● DATA
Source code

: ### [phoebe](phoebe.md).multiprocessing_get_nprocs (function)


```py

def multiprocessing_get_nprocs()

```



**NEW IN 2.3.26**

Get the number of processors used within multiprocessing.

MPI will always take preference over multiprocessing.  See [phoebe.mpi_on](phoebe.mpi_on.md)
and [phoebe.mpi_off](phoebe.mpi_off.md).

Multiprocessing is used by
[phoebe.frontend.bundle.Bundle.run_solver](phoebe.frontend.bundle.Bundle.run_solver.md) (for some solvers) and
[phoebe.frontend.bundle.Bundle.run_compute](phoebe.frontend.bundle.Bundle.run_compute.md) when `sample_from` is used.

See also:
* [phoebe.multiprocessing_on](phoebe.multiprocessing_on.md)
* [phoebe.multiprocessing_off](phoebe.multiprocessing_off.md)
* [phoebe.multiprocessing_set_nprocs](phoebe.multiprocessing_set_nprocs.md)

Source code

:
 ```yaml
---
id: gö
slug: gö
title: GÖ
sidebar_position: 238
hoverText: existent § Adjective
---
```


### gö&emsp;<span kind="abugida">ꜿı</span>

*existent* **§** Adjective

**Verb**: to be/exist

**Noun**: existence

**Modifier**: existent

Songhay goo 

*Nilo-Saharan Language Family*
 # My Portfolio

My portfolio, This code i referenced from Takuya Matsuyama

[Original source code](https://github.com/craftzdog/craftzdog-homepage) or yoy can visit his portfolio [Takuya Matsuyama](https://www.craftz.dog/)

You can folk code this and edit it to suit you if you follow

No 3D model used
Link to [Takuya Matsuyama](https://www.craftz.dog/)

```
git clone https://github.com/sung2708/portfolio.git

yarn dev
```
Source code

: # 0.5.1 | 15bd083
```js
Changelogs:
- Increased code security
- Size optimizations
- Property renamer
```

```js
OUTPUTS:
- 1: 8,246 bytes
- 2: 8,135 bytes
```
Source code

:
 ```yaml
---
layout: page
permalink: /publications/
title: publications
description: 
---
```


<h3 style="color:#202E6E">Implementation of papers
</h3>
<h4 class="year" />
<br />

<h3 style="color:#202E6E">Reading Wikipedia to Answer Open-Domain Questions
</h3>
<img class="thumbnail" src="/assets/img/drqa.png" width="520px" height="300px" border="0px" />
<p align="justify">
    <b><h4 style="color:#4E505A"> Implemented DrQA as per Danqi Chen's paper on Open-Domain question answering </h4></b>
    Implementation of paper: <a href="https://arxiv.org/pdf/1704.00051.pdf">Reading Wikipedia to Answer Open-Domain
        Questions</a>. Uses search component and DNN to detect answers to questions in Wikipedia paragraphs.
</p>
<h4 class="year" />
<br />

● WORK INSTRUCTION
Repeat the records above exactly, with nothing left out.

● SOLUTION TO THIS TASK
Source code

: ### [phoebe](phoebe.md).multiprocessing_get_nprocs (function)


```py

def multiprocessing_get_nprocs()

```



**NEW IN 2.3.26**

Get the number of processors used within multiprocessing.

MPI will always take preference over multiprocessing.  See [phoebe.mpi_on](phoebe.mpi_on.md)
and [phoebe.mpi_off](phoebe.mpi_off.md).

Multiprocessing is used by
[phoebe.frontend.bundle.Bundle.run_solver](phoebe.frontend.bundle.Bundle.run_solver.md) (for some solvers) and
[phoebe.frontend.bundle.Bundle.run_compute](phoebe.frontend.bundle.Bundle.run_compute.md) when `sample_from` is used.

See also:
* [phoebe.multiprocessing_on](phoebe.multiprocessing_on.md)
* [phoebe.multiprocessing_off](phoebe.multiprocessing_off.md)
* [phoebe.multiprocessing_set_nprocs](phoebe.multiprocessing_set_nprocs.md)

Source code

:
 ```yaml
---
id: gö
slug: gö
title: GÖ
sidebar_position: 238
hoverText: existent § Adjective
---
```


### gö&emsp;<span kind="abugida">ꜿı</span>

*existent* **§** Adjective

**Verb**: to be/exist

**Noun**: existence

**Modifier**: existent

Songhay goo 

*Nilo-Saharan Language Family*
 # My Portfolio

My portfolio, This code i referenced from Takuya Matsuyama

[Original source code](https://github.com/craftzdog/craftzdog-homepage) or yoy can visit his portfolio [Takuya Matsuyama](https://www.craftz.dog/)

You can folk code this and edit it to suit you if you follow

No 3D model used
Link to [Takuya Matsuyama](https://www.craftz.dog/)

```
git clone https://github.com/sung2708/portfolio.git

yarn dev
```
Source code

: # 0.5.1 | 15bd083
```js
Changelogs:
- Increased code security
- Size optimizations
- Property renamer
```

```js
OUTPUTS:
- 1: 8,246 bytes
- 2: 8,135 bytes
```
Source code

:
 ```yaml
---
layout: page
permalink: /publications/
title: publications
description: 
---
```


<h3 style="color:#202E6E">Implementation of papers
</h3>
<h4 class="year" />
<br />

<h3 style="color:#202E6E">Reading Wikipedia to Answer Open-Domain Questions
</h3>
<img class="thumbnail" src="/assets/img/drqa.png" width="520px" height="300px" border="0px" />
<p align="justify">
    <b><h4 style="color:#4E505A"> Implemented DrQA as per Danqi Chen's paper on Open-Domain question answering </h4></b>
    Implementation of paper: <a href="https://arxiv.org/pdf/1704.00051.pdf">Reading Wikipedia to Answer Open-Domain
        Questions</a>. Uses search component and DNN to detect answers to questions in Wikipedia paragraphs.
</p>
<h4 class="year" />
<br />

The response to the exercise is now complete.